Danach werden Eulen und ihre Arten nach ihrem Wohnort beschrieben:
Nordamerika (46 S.),
Mittel-& Südamerika (22 S.),
Eurasien (74 S.),
Afrika (46 S.), S
üdasien& Australien (32 S.),
Inselwelt (30 S.).
Dann folgen Glossar, weitere Informationen, Dank, Register, Bildnachweis. Hinten am Umschlag gibt es Kurzinfos zum Autor und Fotografen.
In der Sektion Nordamerika z.B. liest man erst auf zwei Seiten Generelles über die dort ansässigen Eulen, hier gibt es 4 Fotos von diversen Arten, die Fotos sind auch sehr gut beschriftet, dann geht es um „Schnee-Eule, Bubo Scandiacus (Nyctea Scandiaca)“: ihr Aussehen, Grösse, Verbreitung, Status: gefährdet oder nicht, dann Infos auf zwei Seiten, recht klein gedruckt, begleitet von 8 Fotos, eingehend beschrieben. Weiter geht es mit „Raufuskautz, Aegolius Funereus“, hier eine Seite Text, 2 Bilder; dann kommt „Kaninchenkauz, Athene Cunicularia“ mit 1,5 Seiten Text, 4 Fotos, darunter wie ein Kaninchenkauz einen Silberdachs von seinem Nistplatz vertreibt; gefolgt von „Virginia-Uhu, Bubo Virginianus“, 1,5 S. 5 Fotos; West-Kreischeule, Elfenkauz, Fleckenkauz, Streifenkauz. Ähnlich geht es weiter mit Mittel-& Südamerika usw.
Ich habe nicht nur viel Neues und Spannendes über die Eulen erfahren, die Bilder haben mich voll und ganz in Verzückung versetzt! Am liebsten hätte ich sie als wandgroße Fotodrucke oder als ein entsprechend dimensionierten Kalender, das man wöchentlich umblättern kann. So viel Atmosphäre, so viel Ausdruck!

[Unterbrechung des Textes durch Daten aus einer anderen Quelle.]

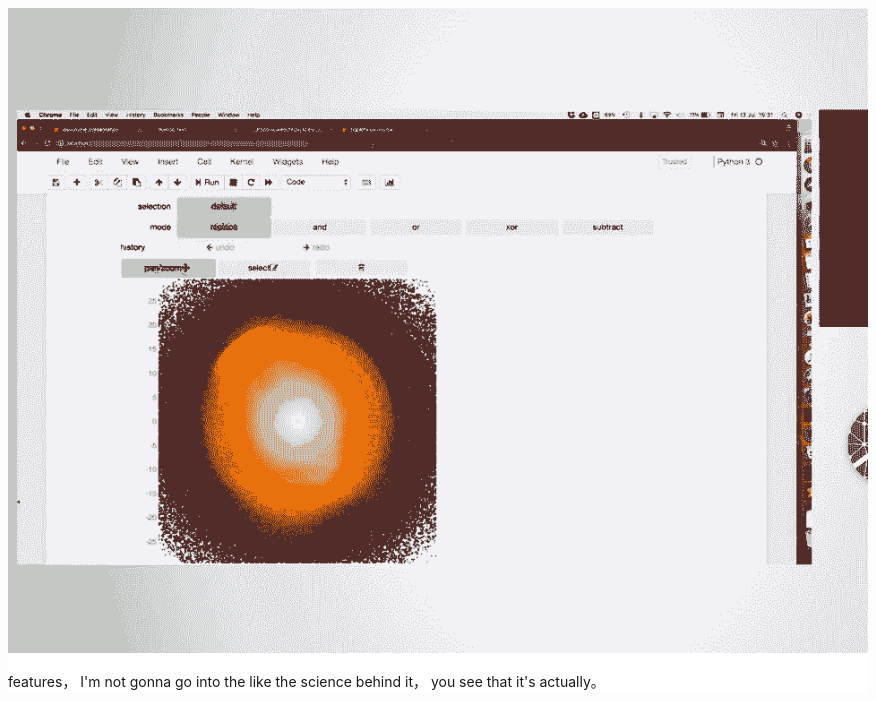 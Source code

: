 ![](img/f6efcd6e1f4edb53ad9377f7e60054ac_12.png)

 features， I'm not gonna go into the like the science behind it， you see that it's actually。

Mal hat man den Eindruck, die Eule schaut einen neugierig oder sich wundernd oder erschrocken an, mal als ob sie einen auslacht, dann als ob sie sich gelangweilt auf einem Ast hockt, dann wie sie fliegt oder Beute jagt, usw. Es gibt so viele ganz verschiedene Eulenarten, die dem Betrachter so bildreich und authentisch vor Augen geführt werden!

Aber man sollte im Hinterkopf behalten: man darf sie nicht missverstehen oder gar verklären: Es sind Raubtiere, die auch als solche agieren: Dem Fotografen hat es ein Auge gekostet, als er ein Eulennest aus besserer Perspektive zu fotografieren versuchte.

Das Buch ist auch toll gestaltet: Festeinband in Orange, Umschlag mit dem Eulenbild ist glänzend glatt. Die Seiten sind aus hochwertigem, glattem Papier, sodass die Fotos, die Farbgebung, etc. optimal zum Ausdruck kommt. Die Maße: 23,5 x 29 x 3 cm, es wiegt 1770gr.

Fazit: Ein sehr schönes Bild-Text-Buch für Naturliebhaber und diejenigen, die es noch werden wollen. So tolle, ausdruckstarke Eulen-Bilder! Perfekt als Geschenk.